12.2.1. The One-Way ANOVA Model

What is a Statistical Model?

As we progress to statistical inference methods of higher complexity, it becomes essential to define a corresponding statistical model to concisely express the core ideas. A statistical model provides a structural decomposition of the data that must hold under the assumptions of the analysis method.

The One-Way ANOVA Model

One-way ANOVA assumes that an observation \(X_{ij}\) takes the following form:

\[X_{ij} = \mu_i + \varepsilon_{ij}.\]

Anove, \(\mu_{i}\) is the unknown true mean of Group \(i\), and \(\varepsilon_{ij}\) is the random error that captures everything not explained by the group mean.

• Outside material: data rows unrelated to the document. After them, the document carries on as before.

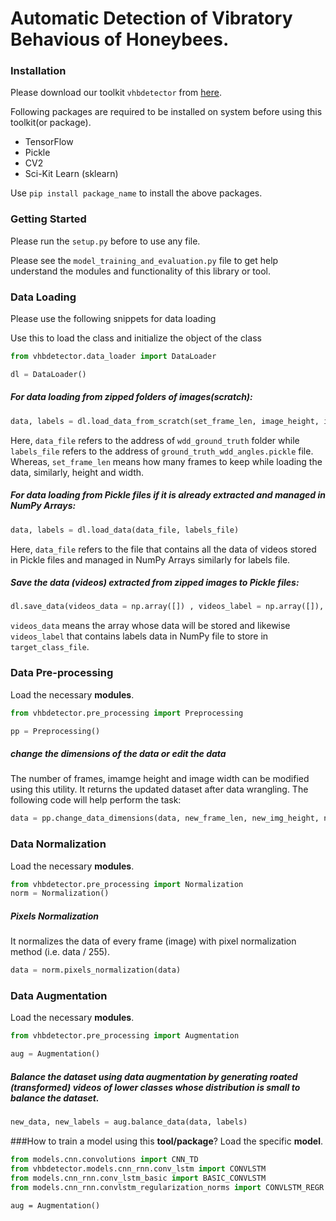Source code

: # Automatic Detection of Vibratory Behavious of Honeybees.

### Installation
Please download our toolkit ```vhbdetector``` from <a href = "https://github.com/shafa2507/Automatic-detection-of-vibratory-behaviour-of-honey-bees/releases/tag/Latest_Version">here</a>.

Following packages are required to be installed on system before using this toolkit(or package).
<ul>
    <li>
        TensorFlow
    </li>
    <li>
        Pickle
    </li>
    <li>
        CV2
    </li>
    <li>
        Sci-Kit Learn (sklearn)
    </li>
</ul>

Use ```pip install package_name``` to install the above packages.

### Getting Started
Please run the ```setup.py``` before to use any file.

Please  see the ```model_training_and_evaluation.py``` file to get help understand the modules and functionality of this library or tool.

### Data Loading
Please use the following snippets for data loading

Use this to load the class and initialize the object of the class

```python
from vhbdetector.data_loader import DataLoader

dl = DataLoader()
```

##### For data loading from zipped folders of images(scratch):

```python
data, labels = dl.load_data_from_scratch(set_frame_len, image_height, image_width, data_file, labels_file)
```

Here, `data_file` refers to the address of `wdd_ground_truth` folder while `labels_file` refers to the address of `ground_truth_wdd_angles.pickle` file. Whereas, `set_frame_len` means how many frames to keep while loading the data, similarly, height and width.

##### For data loading from Pickle files if it is already extracted and managed in NumPy Arrays:

```python
data, labels = dl.load_data(data_file, labels_file)
```

Here, ```data_file``` refers to the file that contains all the data of videos stored in Pickle files and managed in NumPy Arrays similarly for labels file.

##### Save the data (videos) extracted from zipped images to Pickle files:

```python
dl.save_data(videos_data = np.array([]) , videos_label = np.array([]), data_file = "X.pickle", target_class_file = "Y.pickle")
```

`videos_data` means the array whose data will be stored and likewise `videos_label` that contains labels data in NumPy file to store in `target_class_file`.

### Data Pre-processing
Load the necessary <b>modules</b>.

```python
from vhbdetector.pre_processing import Preprocessing

pp = Preprocessing()
```

##### change the dimensions of the data or edit the data
The number of frames, imamge height and image width can be modified using this utility. It returns the updated dataset after data wrangling. The following code will help perform the task:

```python
data = pp.change_data_dimensions(data, new_frame_len, new_img_height, new_img_width)
```

### Data Normalization
Load the necessary <b>modules</b>.

```python
from vhbdetector.pre_processing import Normalization
norm = Normalization()
```

##### Pixels Normalization
It normalizes the data of every frame (image) with pixel normalization method (i.e. data / 255).

```python
data = norm.pixels_normalization(data)
```

### Data Augmentation
Load the necessary <b>modules</b>.

```python
from vhbdetector.pre_processing import Augmentation

aug = Augmentation()
```

##### Balance the dataset using data augmentation by generating roated (transformed) videos of lower classes whose distribution is small to balance the dataset. 

```python
new_data, new_labels = aug.balance_data(data, labels)
```

###How to train a model using this <b>tool/package</b>?
Load the specific <b>model</b>.

```python
from models.cnn.convolutions import CNN_TD                                    # to use Convolution 3D model
from vhbdetector.models.cnn_rnn.conv_lstm import CONVLSTM                     # to use standard CNN-RNN model with diverse hyperparameters
from models.cnn_rnn.conv_lstm_basic import BASIC_CONVLSTM                     # to use Basic CNN-RNN model that runs faster with mininal range of hyperparameters
from models.cnn_rnn.convlstm_regularization_norms import CONVLSTM_REGR        # to use CNN-RNN deep network with regularization effect features and additional hyperparameters
```


```aug = Augmentation()```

According to the ANOVA assumptions, the random errors are mutually independent and have an equal variance of \(\sigma^2\). Since we have extracted the group means out of the random term, \(\varepsilon_{ij}\) would also have an expected value of zero.

In the ideal case where all populations are normally distributed, therefore, we can write:

\[\varepsilon_{ij} \sim_{iid} N(0, \sigma^2)\]

Why Is the Model Helpful?

The ANOVA model allows us to view each data point as the outcome of two components, each contributing distinctly. If all population means are truly equal, the only source of randomness among observations would be the \(\varepsilon_{ij}\) terms, whose variance is \(\sigma^2\). If the observed variance in the data is significantly larger than \(\sigma^2\), therefore, we must consider the possibility that differences in group means also contribute.

To formalize this, we first construct the three key measures of variation in ANOVA: variation between groups, variation within groups, and the total variation.

12.2.2. Three Types of Variability

As with any sample variance we have seen before, the three measures of variation will take the following common form:

\[S^2 = \frac{\text{Sum of Squares}}{\text{df}},\]

where the degrees of freedom are chosen to make each statistic an unbiased estimator of its target. The degrees of freedom will show the pattern we have previously seen—it is equal to the difference between the number of data points and the number of estimated means used for construction of the statistic.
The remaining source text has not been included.